*** Data provided

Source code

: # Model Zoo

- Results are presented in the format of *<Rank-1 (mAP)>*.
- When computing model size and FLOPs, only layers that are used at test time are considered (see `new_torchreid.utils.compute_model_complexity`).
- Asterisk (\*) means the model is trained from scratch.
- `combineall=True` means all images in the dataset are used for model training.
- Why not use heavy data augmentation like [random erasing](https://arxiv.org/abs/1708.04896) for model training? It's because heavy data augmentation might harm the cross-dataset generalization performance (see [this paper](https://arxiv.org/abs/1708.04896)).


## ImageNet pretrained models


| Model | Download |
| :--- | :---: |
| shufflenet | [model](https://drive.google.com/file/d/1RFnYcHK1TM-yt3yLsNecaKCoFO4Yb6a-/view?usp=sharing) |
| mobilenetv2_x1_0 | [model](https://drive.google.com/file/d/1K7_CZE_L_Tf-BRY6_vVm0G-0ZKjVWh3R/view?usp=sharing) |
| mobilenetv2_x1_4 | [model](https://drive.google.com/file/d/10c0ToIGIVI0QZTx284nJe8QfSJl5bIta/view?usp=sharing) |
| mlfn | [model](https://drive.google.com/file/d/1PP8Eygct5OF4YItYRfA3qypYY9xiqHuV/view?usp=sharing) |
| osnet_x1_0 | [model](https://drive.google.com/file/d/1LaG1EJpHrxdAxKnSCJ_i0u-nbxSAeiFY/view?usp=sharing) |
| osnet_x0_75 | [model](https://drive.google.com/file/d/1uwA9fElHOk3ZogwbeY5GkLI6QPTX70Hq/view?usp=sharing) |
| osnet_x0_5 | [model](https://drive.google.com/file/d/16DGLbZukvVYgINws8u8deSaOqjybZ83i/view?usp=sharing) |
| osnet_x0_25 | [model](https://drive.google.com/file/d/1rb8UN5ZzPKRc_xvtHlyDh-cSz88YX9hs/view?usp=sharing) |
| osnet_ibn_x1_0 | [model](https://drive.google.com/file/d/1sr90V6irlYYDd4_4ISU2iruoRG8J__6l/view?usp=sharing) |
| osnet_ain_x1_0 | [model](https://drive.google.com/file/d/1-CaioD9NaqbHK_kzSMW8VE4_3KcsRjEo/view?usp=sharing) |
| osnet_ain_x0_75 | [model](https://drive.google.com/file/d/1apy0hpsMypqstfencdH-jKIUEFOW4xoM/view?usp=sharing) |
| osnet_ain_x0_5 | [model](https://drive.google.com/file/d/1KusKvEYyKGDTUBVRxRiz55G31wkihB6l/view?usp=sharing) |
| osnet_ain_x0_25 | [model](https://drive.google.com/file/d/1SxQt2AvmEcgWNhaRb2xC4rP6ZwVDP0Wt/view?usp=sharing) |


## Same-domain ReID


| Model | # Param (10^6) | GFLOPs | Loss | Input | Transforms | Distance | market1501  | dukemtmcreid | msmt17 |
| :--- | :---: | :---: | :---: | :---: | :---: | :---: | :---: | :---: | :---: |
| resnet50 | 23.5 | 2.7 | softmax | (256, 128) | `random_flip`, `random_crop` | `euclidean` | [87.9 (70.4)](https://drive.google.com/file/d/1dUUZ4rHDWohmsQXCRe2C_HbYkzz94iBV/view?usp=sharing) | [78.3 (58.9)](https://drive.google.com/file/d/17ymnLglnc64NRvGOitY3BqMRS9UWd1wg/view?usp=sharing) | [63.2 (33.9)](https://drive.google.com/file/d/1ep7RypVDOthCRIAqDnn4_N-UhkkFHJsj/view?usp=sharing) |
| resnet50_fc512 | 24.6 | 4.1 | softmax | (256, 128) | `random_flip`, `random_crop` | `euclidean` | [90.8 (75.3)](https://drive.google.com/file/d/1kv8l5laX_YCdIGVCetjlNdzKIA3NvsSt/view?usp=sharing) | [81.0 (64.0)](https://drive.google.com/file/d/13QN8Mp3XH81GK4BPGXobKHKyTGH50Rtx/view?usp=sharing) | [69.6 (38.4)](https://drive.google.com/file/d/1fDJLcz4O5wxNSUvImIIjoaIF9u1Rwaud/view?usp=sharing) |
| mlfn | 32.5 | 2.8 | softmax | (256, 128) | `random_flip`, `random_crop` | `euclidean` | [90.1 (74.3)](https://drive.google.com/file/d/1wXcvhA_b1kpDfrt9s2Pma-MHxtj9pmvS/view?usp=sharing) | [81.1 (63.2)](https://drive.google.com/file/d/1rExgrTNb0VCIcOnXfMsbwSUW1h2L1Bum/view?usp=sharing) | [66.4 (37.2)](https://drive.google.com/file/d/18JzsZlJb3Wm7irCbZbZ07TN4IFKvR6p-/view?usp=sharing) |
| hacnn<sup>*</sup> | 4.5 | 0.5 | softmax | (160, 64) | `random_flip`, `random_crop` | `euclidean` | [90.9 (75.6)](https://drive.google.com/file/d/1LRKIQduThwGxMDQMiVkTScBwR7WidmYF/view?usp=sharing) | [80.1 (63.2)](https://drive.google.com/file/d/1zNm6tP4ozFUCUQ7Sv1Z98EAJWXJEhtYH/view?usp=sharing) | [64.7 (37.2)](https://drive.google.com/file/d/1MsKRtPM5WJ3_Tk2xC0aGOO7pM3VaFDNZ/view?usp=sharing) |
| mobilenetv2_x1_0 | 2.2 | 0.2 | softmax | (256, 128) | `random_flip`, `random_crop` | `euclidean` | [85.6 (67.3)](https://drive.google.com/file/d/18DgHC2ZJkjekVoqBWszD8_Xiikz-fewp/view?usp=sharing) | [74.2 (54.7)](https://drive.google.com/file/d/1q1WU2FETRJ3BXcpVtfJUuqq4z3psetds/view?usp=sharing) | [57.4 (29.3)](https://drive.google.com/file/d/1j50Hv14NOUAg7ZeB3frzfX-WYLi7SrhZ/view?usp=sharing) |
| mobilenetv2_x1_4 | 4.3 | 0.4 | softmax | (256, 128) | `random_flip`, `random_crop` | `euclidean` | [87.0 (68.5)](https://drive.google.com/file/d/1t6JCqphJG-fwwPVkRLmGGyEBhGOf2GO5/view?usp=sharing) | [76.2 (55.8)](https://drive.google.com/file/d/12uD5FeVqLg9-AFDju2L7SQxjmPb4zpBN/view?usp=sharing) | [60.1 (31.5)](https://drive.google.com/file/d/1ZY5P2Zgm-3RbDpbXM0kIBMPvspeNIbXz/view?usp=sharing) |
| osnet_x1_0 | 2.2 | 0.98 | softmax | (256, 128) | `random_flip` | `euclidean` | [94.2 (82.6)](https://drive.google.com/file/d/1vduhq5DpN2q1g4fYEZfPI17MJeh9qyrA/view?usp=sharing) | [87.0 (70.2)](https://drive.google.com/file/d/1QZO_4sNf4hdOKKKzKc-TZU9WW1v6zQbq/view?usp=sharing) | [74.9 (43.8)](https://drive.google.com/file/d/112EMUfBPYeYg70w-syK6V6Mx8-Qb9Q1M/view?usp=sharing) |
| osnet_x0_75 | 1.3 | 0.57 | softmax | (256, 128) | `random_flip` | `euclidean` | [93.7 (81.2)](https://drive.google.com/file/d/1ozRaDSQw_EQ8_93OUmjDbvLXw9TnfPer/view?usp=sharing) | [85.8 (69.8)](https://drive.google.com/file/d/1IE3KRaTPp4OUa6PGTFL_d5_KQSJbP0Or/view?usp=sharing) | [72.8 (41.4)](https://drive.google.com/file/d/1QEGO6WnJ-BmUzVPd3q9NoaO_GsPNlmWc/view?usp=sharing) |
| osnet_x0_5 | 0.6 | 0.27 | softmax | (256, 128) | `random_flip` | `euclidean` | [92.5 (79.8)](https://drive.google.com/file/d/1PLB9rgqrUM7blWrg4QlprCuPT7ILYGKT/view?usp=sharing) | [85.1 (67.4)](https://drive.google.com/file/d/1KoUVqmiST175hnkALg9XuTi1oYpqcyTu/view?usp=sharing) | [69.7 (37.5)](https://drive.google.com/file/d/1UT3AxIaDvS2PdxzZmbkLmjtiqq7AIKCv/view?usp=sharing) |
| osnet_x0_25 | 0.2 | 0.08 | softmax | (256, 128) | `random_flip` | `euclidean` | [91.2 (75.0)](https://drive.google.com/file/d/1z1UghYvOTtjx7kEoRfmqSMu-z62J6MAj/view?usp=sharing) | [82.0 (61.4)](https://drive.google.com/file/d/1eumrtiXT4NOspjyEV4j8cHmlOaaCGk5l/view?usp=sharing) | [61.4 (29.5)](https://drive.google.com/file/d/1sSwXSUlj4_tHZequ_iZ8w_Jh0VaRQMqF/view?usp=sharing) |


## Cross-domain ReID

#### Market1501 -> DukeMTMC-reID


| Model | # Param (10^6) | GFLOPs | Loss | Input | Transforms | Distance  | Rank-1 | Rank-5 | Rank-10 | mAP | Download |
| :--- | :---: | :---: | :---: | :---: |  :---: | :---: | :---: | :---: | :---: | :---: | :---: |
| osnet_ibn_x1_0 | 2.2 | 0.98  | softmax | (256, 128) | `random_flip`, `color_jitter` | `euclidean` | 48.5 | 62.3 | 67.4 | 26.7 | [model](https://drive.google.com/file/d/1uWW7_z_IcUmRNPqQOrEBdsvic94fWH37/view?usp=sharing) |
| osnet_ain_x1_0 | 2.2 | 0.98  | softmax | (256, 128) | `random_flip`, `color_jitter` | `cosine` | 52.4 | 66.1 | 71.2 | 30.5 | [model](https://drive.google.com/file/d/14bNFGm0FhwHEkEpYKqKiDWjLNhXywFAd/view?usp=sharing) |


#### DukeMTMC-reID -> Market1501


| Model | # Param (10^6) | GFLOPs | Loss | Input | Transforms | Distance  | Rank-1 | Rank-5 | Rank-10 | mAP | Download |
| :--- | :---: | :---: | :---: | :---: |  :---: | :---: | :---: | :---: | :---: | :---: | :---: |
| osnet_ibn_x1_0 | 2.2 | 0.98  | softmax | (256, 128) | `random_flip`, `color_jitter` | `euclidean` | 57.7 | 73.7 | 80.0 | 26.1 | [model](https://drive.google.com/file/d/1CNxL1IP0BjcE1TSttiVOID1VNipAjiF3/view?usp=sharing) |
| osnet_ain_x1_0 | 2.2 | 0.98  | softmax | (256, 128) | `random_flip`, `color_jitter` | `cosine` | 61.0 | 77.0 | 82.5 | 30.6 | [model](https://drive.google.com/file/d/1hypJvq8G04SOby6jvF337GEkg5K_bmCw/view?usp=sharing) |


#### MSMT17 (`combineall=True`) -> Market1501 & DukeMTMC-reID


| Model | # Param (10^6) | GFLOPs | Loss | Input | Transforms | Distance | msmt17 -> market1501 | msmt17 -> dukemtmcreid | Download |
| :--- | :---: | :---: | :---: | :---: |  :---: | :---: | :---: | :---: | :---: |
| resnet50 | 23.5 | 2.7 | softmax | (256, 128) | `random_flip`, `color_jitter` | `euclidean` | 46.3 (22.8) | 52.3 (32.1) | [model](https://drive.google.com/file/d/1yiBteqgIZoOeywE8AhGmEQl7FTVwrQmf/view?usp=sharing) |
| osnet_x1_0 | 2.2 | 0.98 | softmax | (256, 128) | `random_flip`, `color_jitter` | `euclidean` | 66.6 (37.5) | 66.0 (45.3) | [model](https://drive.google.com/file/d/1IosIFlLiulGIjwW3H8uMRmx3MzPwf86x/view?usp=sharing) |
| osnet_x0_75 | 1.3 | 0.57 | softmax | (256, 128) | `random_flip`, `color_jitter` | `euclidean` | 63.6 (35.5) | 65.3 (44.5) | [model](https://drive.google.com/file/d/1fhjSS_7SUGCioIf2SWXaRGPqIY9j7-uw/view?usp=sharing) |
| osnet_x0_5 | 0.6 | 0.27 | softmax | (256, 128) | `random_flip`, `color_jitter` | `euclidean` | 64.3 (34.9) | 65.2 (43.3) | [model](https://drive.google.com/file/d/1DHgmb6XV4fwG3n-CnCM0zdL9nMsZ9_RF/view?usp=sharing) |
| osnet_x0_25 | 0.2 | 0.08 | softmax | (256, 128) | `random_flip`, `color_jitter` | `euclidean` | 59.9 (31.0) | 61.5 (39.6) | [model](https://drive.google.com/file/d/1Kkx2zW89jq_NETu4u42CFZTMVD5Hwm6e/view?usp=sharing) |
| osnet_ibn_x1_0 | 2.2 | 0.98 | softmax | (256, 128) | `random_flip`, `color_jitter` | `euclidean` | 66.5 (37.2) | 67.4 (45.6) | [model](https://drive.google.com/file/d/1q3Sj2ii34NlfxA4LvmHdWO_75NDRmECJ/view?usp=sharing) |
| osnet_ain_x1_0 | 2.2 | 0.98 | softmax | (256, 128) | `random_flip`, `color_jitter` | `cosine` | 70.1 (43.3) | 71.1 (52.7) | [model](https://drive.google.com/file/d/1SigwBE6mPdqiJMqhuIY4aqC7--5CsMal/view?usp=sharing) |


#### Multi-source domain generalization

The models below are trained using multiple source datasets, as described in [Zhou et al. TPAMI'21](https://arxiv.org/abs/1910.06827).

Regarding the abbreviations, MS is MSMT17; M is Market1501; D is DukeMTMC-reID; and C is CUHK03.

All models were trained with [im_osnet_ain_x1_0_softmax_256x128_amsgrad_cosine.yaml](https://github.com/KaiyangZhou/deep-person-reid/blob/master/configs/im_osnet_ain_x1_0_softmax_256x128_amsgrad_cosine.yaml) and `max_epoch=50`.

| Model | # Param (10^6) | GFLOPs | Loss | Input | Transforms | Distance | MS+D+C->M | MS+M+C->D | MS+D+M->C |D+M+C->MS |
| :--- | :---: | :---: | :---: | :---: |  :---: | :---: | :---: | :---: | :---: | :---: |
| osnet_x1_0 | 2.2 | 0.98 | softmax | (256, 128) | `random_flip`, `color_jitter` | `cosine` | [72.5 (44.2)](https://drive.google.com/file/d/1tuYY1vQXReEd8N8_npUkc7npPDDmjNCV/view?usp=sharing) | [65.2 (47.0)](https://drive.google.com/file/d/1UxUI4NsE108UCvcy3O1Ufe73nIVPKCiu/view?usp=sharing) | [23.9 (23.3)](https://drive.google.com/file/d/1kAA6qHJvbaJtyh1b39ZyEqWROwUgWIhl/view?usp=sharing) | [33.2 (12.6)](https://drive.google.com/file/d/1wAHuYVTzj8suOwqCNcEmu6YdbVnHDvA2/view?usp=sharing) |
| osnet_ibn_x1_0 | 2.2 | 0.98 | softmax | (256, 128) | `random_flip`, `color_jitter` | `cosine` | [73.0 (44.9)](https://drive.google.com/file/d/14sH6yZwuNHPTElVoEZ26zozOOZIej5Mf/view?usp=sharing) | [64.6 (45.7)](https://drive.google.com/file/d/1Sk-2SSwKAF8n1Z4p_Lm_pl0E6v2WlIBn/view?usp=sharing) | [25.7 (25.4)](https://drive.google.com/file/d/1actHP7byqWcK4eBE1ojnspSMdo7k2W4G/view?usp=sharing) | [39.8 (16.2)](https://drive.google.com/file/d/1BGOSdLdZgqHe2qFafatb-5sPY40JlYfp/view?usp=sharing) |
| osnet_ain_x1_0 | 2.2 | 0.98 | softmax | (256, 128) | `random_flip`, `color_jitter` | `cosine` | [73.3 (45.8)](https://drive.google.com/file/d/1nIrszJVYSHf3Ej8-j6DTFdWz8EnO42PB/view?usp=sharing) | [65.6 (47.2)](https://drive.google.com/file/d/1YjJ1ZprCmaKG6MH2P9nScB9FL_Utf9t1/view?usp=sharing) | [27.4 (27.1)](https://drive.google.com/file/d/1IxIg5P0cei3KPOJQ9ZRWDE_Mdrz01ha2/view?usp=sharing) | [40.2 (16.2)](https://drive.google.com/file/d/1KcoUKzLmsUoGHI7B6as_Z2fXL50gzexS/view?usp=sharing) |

******

» Problem description: Could you work out how many lines above contain the string "Download"? Only the number should be given.

» Answer to the exercise: 4